Stored items from a collection:
+++
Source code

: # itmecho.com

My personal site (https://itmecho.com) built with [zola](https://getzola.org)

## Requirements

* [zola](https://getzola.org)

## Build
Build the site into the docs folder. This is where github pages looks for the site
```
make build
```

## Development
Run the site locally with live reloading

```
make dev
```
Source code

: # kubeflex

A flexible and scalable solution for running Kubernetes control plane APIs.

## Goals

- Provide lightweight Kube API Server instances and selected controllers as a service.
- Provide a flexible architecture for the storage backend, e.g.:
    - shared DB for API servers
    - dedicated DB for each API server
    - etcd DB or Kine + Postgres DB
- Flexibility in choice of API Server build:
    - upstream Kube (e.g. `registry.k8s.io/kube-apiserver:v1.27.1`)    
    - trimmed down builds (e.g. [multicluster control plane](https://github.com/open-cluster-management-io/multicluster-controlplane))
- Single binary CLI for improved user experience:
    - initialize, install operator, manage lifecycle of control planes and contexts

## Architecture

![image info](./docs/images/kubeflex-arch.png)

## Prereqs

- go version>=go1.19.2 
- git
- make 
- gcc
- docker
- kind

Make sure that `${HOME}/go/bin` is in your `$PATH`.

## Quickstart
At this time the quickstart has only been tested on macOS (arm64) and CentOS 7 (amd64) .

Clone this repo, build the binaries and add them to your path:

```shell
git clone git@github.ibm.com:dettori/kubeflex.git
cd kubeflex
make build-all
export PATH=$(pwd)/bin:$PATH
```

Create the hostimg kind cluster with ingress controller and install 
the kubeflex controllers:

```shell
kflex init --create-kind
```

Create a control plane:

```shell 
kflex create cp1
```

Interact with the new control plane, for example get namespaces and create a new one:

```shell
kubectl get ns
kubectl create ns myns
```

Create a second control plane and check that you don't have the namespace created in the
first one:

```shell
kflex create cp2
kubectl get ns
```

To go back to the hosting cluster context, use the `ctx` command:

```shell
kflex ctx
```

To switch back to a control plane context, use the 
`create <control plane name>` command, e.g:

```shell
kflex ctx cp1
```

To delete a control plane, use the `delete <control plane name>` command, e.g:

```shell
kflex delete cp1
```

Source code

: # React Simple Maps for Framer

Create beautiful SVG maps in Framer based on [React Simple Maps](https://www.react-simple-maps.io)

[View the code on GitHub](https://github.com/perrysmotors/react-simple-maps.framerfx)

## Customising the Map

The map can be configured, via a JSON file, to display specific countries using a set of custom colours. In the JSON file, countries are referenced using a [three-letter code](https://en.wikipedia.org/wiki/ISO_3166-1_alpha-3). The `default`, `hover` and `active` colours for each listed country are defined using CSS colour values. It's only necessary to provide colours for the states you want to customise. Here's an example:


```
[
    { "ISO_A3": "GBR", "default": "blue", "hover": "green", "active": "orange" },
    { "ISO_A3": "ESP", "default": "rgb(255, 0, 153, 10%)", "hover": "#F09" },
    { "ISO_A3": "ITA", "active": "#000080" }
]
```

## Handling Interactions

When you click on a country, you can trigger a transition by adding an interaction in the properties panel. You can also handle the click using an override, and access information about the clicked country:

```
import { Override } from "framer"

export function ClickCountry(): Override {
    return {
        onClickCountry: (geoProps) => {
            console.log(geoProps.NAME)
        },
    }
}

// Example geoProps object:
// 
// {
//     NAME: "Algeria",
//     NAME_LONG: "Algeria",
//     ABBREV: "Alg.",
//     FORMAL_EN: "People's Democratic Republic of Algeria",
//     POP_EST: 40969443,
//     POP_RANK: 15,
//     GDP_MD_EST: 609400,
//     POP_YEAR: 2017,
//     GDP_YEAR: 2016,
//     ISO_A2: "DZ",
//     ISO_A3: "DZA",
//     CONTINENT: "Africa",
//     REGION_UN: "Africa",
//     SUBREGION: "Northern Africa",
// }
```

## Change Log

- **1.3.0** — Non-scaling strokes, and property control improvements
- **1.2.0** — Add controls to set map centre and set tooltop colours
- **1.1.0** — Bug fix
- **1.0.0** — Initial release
+++
**REQUIRED ACTION**
As the answer, set down only the lines from the data above between the one holding "Build the site" and the one holding "- trimmed down", inclusive, exactly as they read.

**RESULT OF THE TASK**
Build the site into the docs folder. This is where github pages looks for the site
```
make build
```

## Development
Run the site locally with live reloading

```
make dev
```
Source code

: # kubeflex

A flexible and scalable solution for running Kubernetes control plane APIs.

## Goals

- Provide lightweight Kube API Server instances and selected controllers as a service.
- Provide a flexible architecture for the storage backend, e.g.:
    - shared DB for API servers
    - dedicated DB for each API server
    - etcd DB or Kine + Postgres DB
- Flexibility in choice of API Server build:
    - upstream Kube (e.g. `registry.k8s.io/kube-apiserver:v1.27.1`)    
    - trimmed down builds (e.g. [multicluster control plane](https://github.com/open-cluster-management-io/multicluster-controlplane))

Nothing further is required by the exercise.